He looked off, the light in his eyes fading, and she was mildly jealous that his mind had gone somewhere else. She frowned petulantly. “What are you thinking?”
“I was wondering what time it was.”
She looked at him askance.
“I gotta go to work in the morning. God knows, I don't want to.”
“Yes, but you have a killer, a madman to catch.”
“I'll never nail him,” he said flatly. “I get feelings about cases. This is one of those.”
“So what will happen?”
“The media will get incredibly vicious, the brass will get tired of it, and I'll lose my job.”
“What a shame.”
“Yes and no.”
“What d'you mean?”
“Right now I don't really care. . . .” He grinned. “Not as long as you're here with me.”

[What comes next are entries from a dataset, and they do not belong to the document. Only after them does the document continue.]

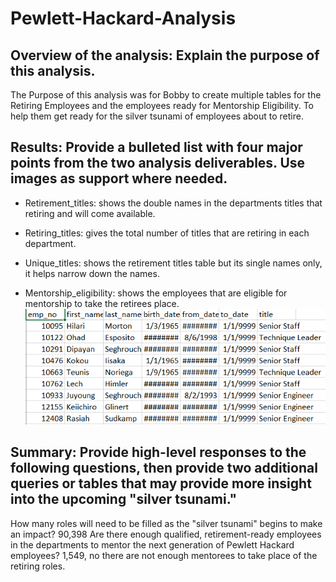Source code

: # Pewlett-Hackard-Analysis
## Overview of the analysis: Explain the purpose of this analysis.
The Purpose of this analysis was for Bobby to create multiple tables for the Retiring Employees and the employees ready for Mentorship Eligibility. To help them get ready for the silver tsunami of employees about to retire.
## Results: Provide a bulleted list with four major points from the two analysis deliverables. Use images as support where needed.
* Retirement_titles: shows the double names in the departments titles that retiring and will come available. 


* Retiring_titles: gives the total number of titles that are retiring in each department.


* Unique_titles: shows the retirement titles table but its single names only, it helps narrow down the names.


* Mentorship_eligibility: shows the employees that are eligible for mentorship to take the retirees place.
![mentorship_eligibility](https://github.com/gabby338414/Pewlett-Hackard-Analysis/blob/457f0402c1a9c7d04fd9087c2975b9da48368fc8/Data/mentorship_eligibility.PNG)

## Summary: Provide high-level responses to the following questions, then provide two additional queries or tables that may provide more insight into the upcoming "silver tsunami."
How many roles will need to be filled as the "silver tsunami" begins to make an impact? 90,398
Are there enough qualified, retirement-ready employees in the departments to mentor the next generation of Pewlett Hackard employees? 1,549, no there are not enough mentorees to take place of the retiring roles.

She glanced down, noticed blood on the tan and green duvet, then found it on her fingertips and chuckled. She vaguely recalled digging her nails into his back and raking his sides. She tasted the blood and smiled. “Don't you hurt?”
“Are you kidding?”
“Perhaps we should call room service and order up a first-aid kit.”
He laughed. “Hey, how about some wine . . . ? Wine and a plate of fruit or something?”
“That would be nice.”
He reached for the phone.
“Vodka. . . . Have them bring some vodka, as well.”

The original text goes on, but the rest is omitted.